Again, what you are saying is that the struggle between the people in Iraq fighting terrorists and one of al Qaeda’s key allies, Zarqawi, doesn’t matter. You posit this as a fight between essentially benign (as far as it concerns us) order and benign chaos. Nonsense. After your withdrawal with the bands playing you may end up, not with merely region-destabilizing chaos, but with a radical anti-American terrorist-supporting regime. You may say this doesn’t matter as long as it isn’t nuclear-armed. Since when is that the standard? The Taliban wasn’t nuclear-armed.

Also, Iran will be nuclear-armed. A successful Iraq at least provides some chance of undermining the mullahs.

Finally, you are right if you mean that we can’t fine-tune the politics of the Middle East. Absolutely right. But the broad policies matter. If you don’t think that what Bush has done over the last three years in the Middle East has provided the opportunity for something better, you’re looking at this through eyes that are way too jaundiced.

4) Yes, there is a nationalist element to the insurgency. That’s why the elections and training Iraqi forces (granted, a process that hasn’t gone particularly well) are important. Now, we’re going to have an elected Iraqi government supporting the fight against these guys. That matters.

On Israel-Palestine, a solution would have a benign effect on the region by, if nothing else, taking away the excuse the Syrians and other have for their nasty little dictatorships.

5) Of course you are giving up. You may have your own rationale for Iraq in your head, but it is different one that every US official has been enunciating for the last year and a half. Also, you are saying a better Iraq is basically impossible, at least we can’t influence the creation of one. So, you’re giving up. There’s not necessarily any shame in that. Lost causes should be given up. It’s just that this one is now looking less lost than it was five months ago.
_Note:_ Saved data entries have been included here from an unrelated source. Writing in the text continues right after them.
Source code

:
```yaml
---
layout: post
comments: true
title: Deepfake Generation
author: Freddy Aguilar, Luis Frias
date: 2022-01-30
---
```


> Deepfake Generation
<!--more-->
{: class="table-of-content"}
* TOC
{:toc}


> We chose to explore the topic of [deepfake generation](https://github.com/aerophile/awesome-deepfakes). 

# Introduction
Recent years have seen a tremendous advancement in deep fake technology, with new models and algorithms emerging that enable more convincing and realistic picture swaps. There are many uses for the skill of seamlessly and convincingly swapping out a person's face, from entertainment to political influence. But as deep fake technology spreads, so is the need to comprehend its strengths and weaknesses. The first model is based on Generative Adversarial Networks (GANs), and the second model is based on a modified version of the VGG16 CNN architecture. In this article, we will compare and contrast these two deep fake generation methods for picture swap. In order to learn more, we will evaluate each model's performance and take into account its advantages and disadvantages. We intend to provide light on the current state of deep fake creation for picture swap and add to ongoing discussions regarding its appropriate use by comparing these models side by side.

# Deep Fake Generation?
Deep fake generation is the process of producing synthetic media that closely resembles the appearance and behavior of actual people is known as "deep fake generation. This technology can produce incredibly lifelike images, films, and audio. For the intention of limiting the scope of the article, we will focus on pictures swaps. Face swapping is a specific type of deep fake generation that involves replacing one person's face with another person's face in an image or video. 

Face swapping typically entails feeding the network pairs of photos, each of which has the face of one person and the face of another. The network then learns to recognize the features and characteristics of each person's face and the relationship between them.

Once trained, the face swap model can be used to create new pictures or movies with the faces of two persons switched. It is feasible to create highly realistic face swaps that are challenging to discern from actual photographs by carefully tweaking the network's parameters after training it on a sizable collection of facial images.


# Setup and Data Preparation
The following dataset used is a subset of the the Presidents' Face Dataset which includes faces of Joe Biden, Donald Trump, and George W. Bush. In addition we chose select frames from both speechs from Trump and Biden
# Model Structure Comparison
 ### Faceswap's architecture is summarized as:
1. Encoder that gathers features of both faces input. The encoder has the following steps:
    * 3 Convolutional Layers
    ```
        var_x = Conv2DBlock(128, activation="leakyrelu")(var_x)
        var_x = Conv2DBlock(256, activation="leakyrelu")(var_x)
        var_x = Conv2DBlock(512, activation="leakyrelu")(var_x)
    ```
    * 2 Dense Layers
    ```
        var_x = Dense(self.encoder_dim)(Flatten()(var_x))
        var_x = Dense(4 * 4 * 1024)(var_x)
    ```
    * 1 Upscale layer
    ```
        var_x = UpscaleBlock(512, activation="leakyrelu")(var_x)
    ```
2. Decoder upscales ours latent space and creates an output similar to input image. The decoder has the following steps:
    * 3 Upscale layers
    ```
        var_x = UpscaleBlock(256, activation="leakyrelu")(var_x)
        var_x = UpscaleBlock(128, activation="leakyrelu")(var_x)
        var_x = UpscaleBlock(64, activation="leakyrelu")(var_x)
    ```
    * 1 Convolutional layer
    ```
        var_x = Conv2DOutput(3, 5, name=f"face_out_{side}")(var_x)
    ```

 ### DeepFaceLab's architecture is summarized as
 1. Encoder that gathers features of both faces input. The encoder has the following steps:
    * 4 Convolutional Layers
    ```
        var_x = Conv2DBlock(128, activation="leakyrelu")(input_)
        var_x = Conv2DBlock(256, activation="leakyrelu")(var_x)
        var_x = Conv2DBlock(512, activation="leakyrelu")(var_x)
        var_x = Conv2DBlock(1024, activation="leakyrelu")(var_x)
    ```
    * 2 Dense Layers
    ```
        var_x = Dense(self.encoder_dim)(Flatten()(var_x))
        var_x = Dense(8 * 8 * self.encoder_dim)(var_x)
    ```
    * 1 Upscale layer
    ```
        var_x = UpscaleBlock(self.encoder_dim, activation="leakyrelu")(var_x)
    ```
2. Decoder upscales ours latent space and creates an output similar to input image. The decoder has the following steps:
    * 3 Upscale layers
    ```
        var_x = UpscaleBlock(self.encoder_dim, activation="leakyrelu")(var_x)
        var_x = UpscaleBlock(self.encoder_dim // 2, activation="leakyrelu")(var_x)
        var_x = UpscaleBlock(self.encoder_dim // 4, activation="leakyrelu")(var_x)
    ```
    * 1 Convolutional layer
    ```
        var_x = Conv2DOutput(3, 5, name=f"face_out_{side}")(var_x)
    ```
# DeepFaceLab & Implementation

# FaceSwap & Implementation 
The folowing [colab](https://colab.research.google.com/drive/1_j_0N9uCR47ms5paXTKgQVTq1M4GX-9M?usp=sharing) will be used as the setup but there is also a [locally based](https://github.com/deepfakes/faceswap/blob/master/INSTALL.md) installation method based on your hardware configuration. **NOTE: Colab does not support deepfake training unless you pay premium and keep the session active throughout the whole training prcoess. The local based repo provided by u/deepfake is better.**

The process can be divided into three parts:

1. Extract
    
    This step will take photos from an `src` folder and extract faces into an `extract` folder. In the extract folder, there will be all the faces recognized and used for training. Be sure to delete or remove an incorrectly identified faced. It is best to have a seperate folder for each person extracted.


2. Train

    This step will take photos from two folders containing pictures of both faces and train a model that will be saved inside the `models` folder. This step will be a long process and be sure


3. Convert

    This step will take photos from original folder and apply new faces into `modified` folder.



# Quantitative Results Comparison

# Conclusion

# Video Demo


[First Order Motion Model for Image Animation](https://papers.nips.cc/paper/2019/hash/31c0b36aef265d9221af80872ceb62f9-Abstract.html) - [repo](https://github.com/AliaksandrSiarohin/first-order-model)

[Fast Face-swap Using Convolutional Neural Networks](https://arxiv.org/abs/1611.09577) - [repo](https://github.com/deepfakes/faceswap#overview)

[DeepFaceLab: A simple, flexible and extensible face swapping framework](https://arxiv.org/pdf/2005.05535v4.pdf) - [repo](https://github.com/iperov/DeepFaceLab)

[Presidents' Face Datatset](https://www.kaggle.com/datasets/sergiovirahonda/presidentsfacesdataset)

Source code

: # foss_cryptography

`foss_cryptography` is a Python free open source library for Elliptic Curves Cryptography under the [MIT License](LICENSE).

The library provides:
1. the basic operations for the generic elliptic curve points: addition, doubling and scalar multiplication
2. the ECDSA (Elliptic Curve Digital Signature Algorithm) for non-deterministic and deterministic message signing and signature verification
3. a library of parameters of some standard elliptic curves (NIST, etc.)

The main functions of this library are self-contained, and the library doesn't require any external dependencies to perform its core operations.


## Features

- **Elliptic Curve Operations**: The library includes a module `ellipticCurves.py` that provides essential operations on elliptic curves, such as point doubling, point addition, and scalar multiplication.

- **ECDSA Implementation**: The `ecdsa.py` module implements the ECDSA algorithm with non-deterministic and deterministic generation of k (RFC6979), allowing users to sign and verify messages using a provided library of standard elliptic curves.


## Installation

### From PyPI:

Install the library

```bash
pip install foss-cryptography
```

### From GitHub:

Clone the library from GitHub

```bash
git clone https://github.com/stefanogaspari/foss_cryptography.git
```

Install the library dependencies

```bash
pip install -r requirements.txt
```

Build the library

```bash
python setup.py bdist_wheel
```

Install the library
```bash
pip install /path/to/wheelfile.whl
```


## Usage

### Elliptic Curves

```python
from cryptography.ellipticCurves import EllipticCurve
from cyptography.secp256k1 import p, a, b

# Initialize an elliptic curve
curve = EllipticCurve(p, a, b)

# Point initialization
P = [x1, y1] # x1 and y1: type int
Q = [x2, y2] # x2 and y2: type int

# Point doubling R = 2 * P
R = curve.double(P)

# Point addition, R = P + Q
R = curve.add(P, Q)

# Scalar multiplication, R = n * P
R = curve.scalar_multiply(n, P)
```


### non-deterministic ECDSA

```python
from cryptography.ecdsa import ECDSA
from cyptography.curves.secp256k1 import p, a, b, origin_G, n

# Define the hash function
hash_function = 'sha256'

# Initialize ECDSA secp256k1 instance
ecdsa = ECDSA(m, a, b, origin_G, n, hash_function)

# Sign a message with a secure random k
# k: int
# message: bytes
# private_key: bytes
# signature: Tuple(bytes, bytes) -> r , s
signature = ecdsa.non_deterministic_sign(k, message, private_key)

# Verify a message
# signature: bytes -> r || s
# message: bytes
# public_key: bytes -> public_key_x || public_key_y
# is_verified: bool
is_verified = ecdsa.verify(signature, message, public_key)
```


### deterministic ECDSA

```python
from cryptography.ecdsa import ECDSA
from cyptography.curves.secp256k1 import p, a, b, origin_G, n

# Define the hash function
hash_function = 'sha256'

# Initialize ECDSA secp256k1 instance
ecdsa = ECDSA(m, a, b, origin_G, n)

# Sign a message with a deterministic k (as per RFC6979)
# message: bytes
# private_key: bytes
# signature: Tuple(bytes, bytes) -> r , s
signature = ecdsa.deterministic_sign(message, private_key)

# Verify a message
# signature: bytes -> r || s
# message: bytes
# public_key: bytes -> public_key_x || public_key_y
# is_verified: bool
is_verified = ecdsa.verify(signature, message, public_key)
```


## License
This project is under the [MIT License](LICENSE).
On Ferguson, I don’t know if ten years is right. I want to get out as soon as a decent Iraqi government is basically capable of confronting the insurgents and terrorists. Iraq needn’t be Sweden. It will fall short of Western political norms for a long, long time. But it still can be much, much better than what was there before. On one level, you are right. We can’t “manage” Iraqi society–ultimately Iraqi leadership needs to step up and be responsible (that’s actually what Sistani has been doing). But we can provide the broad environment–namely, some security against the return of the Baathists or success of the Zarqawis–that helps tilt the playing field toward success.

Last point–I’m in some sympathy with where you are trying to come from here. Some parts of the world don’t matter to our security. Some societies are going to be more tribal and religious than Westerner’s would like. All true. But things do change. Islam looked different 40 years ago from how it looks today. It can look different again. (Suicide bombing as we know it, for instance, was an tactical/ideological creation of Khomeini–it had a political beginning, it can have a political end.) Eastern Europe, Latin America, Asia looked different. Another region of the world, the Middle East, can change too, but we just can’t bug out now.